Task:
Across the records below, how many lines include the string "Computer"? Respond with the number only.

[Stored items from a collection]
*** Block opens ***

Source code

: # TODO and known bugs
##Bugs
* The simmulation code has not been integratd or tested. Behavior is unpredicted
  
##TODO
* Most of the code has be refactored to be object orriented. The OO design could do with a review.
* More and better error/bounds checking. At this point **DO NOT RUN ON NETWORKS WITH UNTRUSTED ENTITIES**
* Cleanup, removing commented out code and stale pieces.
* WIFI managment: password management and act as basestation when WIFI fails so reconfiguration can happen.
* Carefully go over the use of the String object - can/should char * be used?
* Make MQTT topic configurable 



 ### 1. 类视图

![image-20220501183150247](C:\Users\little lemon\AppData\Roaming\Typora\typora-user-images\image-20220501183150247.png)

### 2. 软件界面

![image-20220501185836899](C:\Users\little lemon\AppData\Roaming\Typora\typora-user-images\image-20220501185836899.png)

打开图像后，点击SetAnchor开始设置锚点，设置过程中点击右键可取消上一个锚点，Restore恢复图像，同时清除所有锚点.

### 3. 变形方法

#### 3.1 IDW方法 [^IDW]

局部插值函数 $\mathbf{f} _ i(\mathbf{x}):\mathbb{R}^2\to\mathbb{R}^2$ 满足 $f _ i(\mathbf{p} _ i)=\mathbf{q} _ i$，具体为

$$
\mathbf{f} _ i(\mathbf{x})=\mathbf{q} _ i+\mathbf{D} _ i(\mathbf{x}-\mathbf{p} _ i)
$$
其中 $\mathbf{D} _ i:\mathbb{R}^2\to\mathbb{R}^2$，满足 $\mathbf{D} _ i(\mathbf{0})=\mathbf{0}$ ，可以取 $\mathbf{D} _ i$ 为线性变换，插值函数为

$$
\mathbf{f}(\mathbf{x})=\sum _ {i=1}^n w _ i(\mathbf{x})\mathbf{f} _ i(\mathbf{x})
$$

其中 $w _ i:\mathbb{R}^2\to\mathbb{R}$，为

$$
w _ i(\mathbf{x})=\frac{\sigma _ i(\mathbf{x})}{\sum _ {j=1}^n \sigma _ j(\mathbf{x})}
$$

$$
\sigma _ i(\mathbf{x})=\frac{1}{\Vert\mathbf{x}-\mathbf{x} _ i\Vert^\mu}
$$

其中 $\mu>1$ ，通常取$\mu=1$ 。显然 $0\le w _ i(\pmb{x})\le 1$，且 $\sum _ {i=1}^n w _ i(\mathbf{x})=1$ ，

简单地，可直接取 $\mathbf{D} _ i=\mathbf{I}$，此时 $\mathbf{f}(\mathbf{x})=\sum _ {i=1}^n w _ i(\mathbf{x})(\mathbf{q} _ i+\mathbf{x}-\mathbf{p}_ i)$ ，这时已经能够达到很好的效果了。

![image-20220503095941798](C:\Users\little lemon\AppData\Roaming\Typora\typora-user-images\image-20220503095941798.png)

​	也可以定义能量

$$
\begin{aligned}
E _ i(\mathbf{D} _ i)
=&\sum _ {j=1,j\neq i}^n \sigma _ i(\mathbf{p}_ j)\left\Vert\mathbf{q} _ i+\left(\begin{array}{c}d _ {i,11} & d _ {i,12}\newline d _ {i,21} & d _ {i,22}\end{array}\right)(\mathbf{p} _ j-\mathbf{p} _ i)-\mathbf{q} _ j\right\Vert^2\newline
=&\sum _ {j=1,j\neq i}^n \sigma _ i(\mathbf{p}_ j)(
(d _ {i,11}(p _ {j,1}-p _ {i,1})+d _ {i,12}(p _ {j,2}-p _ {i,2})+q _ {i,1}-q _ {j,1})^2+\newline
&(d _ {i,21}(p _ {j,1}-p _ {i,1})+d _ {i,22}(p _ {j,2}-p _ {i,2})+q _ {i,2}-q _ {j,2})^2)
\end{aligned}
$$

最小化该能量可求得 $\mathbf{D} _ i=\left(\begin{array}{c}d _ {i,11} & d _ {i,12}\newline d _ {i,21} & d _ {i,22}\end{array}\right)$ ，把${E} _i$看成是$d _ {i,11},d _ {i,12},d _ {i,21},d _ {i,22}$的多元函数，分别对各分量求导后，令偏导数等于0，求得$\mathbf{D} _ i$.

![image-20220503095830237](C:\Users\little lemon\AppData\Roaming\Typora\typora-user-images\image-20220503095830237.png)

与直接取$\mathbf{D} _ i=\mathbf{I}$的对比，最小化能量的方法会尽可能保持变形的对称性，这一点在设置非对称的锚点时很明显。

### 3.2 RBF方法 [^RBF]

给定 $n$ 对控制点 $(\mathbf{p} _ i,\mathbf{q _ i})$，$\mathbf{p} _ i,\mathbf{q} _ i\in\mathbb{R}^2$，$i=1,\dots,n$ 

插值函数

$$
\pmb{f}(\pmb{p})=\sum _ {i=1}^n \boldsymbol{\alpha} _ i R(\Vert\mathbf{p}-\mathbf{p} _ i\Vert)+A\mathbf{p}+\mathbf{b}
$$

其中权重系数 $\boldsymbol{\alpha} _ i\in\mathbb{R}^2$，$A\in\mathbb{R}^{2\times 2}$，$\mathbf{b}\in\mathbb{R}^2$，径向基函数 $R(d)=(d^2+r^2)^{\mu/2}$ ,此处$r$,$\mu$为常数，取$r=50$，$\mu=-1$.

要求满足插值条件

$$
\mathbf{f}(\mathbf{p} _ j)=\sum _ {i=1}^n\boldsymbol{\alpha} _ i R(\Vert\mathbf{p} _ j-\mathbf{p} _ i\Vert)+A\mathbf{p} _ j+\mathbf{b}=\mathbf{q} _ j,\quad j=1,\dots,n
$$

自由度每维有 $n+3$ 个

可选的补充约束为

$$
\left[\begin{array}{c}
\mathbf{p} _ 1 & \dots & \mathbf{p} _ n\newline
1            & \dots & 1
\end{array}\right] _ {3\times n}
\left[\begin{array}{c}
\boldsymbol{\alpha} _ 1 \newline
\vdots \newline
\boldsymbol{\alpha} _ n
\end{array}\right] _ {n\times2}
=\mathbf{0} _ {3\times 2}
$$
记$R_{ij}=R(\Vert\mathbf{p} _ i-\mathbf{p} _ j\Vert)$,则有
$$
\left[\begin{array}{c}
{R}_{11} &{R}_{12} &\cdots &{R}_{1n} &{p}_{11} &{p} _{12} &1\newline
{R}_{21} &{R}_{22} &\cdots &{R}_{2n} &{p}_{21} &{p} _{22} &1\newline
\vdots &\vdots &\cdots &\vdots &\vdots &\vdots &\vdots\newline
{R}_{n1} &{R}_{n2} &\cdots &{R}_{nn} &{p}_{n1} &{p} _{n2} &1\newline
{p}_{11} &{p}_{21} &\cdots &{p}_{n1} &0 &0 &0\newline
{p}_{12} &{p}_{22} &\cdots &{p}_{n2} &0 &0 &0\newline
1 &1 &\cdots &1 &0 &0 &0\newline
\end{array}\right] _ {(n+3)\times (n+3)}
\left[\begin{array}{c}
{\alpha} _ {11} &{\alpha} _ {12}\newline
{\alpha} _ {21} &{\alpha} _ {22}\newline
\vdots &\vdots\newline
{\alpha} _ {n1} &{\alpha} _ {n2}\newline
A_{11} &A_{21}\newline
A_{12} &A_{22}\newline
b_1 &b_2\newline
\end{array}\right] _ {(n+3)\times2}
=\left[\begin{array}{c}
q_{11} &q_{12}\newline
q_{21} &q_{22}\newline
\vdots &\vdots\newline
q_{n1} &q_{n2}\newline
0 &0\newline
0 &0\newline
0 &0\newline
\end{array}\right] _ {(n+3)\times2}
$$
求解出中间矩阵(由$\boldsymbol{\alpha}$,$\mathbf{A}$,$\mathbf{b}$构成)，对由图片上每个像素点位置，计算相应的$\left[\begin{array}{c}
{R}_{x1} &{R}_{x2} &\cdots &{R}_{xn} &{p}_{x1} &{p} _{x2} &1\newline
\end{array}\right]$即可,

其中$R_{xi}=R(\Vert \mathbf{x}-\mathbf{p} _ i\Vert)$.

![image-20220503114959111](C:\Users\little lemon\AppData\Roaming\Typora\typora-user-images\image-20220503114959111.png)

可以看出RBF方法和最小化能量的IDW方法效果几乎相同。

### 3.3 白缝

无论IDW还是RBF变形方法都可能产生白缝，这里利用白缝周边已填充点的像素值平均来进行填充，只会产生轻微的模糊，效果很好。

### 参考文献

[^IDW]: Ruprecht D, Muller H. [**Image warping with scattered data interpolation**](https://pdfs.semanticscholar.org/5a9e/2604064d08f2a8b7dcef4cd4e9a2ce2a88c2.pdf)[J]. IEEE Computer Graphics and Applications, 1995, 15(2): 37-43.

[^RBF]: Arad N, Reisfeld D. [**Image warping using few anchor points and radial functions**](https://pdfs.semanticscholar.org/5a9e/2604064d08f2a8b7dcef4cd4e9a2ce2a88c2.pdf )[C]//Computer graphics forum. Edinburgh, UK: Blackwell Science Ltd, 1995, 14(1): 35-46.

*** Block closes ***

Response box:
2